We enjoyed Tom Cruise who plays Capt. Pete “Maverick” Mitchell in Top Gun. I did not think he’d earn an Oscar nomination for playing Capt. Pete “Maverick” Mitchell in a sequel to an action movie made 36 years ago. But he did pick up a nomination for producing “Top Gun: Maverick,” which was recognized for best picture.
We were very interested in seeing and comparing Black Panther and Avatar as African American contenders. These are two of the season’s hottest ticket franchise blockbusters, each utilize the conflict between indigenous cultures and their colonizers as a source of thematic and engaging storytelling.
However, the stories of both Wakanda and Pandora depict vastly different expressions of how indigenous people fight and overcome the menace of colonialism.
Black Panther is set in a hyper futuristic nation built on an embraced African cultural heritage.
Wakanda is prosperous and isspared from colonization to become a global superpower. This allows Wakanda’s its freedom from colonist oppression that the rest of the African continent suffered from. Wakanda is a wholly independent nation avoiding the march of colonial history, and shows the evils and long-lasting societal effects of colonization, and how inaction perpetuates it.
However, it is not using strength to right racial injustices felt throughout the rest of the world. Black Panther celebrates indigenous cultures and gives its people strength, visibility and agency in exploring the innate evils of historical colonization.

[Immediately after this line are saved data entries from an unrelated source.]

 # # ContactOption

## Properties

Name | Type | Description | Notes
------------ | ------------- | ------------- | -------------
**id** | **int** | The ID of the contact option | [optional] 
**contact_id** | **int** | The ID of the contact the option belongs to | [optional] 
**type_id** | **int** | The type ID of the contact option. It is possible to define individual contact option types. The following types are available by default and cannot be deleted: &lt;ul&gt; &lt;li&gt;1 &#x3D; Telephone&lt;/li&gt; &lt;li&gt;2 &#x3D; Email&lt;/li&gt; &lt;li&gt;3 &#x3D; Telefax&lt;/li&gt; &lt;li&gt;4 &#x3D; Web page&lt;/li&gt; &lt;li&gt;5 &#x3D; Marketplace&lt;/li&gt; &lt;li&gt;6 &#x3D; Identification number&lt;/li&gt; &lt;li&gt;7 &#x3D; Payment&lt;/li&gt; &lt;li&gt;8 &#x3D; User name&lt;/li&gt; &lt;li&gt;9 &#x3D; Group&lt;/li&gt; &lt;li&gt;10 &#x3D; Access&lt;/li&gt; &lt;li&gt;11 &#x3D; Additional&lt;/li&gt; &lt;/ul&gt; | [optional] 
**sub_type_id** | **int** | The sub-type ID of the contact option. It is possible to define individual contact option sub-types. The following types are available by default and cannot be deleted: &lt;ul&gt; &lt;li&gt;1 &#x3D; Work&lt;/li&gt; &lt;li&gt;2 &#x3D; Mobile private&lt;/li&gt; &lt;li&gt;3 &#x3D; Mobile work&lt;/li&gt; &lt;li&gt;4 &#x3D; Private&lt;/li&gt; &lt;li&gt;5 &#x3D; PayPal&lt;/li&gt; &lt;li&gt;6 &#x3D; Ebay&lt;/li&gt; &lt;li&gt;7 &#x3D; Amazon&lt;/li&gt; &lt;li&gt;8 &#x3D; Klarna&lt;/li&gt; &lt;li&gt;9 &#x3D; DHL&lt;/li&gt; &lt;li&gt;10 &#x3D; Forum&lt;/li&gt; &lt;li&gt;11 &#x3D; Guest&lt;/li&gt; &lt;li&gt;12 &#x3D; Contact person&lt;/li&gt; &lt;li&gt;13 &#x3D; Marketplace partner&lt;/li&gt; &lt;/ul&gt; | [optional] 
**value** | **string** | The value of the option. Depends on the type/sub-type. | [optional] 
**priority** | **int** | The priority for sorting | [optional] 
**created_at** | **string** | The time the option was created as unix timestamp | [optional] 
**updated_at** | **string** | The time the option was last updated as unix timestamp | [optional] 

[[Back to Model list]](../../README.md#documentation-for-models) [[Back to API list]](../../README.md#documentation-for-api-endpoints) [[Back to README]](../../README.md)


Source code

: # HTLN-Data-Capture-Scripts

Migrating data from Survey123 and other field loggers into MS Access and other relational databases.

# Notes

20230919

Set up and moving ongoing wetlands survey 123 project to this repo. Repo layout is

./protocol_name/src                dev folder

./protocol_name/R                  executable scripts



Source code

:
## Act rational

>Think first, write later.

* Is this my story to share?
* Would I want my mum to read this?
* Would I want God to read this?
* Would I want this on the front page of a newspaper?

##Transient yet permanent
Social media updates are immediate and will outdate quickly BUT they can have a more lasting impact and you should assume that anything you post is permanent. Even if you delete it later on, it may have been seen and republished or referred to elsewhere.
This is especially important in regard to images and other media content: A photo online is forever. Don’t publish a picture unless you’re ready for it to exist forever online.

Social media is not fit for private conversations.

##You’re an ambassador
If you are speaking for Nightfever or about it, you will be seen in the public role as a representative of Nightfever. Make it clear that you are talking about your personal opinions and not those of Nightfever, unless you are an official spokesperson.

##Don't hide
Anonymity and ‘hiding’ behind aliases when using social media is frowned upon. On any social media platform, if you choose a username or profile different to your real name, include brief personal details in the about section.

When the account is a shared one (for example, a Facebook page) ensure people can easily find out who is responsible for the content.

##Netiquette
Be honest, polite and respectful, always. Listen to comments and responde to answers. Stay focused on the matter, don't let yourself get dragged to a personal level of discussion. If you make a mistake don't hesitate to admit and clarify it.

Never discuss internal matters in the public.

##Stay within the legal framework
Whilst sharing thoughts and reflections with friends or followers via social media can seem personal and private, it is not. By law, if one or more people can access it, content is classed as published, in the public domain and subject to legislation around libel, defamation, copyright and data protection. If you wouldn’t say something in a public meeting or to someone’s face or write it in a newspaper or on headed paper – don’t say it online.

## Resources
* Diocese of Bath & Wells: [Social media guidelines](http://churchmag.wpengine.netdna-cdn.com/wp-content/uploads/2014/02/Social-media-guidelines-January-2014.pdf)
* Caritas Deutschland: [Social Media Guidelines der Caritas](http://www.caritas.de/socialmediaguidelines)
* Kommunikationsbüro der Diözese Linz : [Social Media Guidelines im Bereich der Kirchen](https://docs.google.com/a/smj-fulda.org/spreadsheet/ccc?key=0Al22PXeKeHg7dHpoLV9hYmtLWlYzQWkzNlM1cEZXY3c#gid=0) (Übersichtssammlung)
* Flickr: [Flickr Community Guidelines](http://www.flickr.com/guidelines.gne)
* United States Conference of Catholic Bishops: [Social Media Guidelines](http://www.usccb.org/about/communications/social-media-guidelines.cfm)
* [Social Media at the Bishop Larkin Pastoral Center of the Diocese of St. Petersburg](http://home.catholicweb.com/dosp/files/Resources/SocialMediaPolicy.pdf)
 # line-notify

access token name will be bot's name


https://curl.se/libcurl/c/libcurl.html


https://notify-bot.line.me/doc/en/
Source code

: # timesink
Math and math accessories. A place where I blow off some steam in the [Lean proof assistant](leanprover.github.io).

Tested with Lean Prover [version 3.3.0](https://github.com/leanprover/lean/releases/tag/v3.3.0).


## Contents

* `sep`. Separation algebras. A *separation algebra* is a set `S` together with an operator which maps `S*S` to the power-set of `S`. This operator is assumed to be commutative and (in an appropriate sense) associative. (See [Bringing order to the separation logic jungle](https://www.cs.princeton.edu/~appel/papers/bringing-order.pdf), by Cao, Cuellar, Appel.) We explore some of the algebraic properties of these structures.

Avatar, on the other hand, use a more traditionalist look at indigenous people and colonialism as a source of melodrama. It approaches the cultures and experiences of real-world indigenous peoples, with Pandora and its native Na’vi representing an amalgamation of many indigenous cultures across the globe.
Pandora and the Na’vi are fantastically alien in their design. These alien species become racial other, in a science fiction genre and embody the dignity of indigenous peoples not as their own antonymous societies, but as they have been represented through colonialist history.
They are victims always fighting for their own survival and seldom allowed to inhabit their own stories that don’t echo colonist history. There is the promise of the fight against colonizers to be the only fight worth fighting and the only story worth telling.
Given all of this, Avatar is simply a gorgeous film which we both enjoyed watching in its luscious underwater cinematography.